Exercise requirements.
Below are some records; output exactly the lines from the line with "- **Complete Rewrite**: Built" to the line with "- **Conditionals**: Full", both ends kept, and nothing more.

Provided data.

┄┄┄┄┄┄┄┄┄┄

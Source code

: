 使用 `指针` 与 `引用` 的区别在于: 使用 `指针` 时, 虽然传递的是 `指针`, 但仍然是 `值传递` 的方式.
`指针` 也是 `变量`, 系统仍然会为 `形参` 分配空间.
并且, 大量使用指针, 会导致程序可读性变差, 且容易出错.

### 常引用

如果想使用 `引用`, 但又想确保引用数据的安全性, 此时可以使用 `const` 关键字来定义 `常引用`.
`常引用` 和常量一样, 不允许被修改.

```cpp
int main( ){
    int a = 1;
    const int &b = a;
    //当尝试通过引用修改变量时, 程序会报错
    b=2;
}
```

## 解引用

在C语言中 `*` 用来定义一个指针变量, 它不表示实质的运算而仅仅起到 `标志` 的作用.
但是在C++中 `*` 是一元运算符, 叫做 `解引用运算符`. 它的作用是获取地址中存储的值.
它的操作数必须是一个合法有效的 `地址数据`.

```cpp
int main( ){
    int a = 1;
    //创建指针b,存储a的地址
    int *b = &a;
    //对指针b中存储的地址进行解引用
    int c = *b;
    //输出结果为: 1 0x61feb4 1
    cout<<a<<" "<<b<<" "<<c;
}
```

┄┄┄┄┄┄┄┄┄┄

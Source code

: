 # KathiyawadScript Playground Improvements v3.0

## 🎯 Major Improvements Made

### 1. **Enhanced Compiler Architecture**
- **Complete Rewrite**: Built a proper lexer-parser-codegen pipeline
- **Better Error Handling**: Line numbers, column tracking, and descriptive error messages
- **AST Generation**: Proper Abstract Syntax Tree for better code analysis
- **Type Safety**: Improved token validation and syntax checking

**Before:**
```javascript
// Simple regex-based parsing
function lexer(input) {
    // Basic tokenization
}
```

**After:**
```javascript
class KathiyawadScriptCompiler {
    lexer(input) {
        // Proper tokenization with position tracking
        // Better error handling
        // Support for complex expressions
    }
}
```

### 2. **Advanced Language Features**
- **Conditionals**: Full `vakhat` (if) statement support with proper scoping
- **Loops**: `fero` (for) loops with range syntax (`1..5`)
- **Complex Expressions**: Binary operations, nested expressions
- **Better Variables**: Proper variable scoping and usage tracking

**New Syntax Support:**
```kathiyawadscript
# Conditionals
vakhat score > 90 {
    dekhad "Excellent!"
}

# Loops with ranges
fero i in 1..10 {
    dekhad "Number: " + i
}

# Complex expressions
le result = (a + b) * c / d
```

┄┄┄┄┄┄┄┄┄┄

Result for this task.
- **Complete Rewrite**: Built a proper lexer-parser-codegen pipeline
- **Better Error Handling**: Line numbers, column tracking, and descriptive error messages
- **AST Generation**: Proper Abstract Syntax Tree for better code analysis
- **Type Safety**: Improved token validation and syntax checking

**Before:**
```javascript
// Simple regex-based parsing
function lexer(input) {
    // Basic tokenization
}
```

**After:**
```javascript
class KathiyawadScriptCompiler {
    lexer(input) {
        // Proper tokenization with position tracking
        // Better error handling
        // Support for complex expressions
    }
}
```

### 2. **Advanced Language Features**
- **Conditionals**: Full `vakhat` (if) statement support with proper scoping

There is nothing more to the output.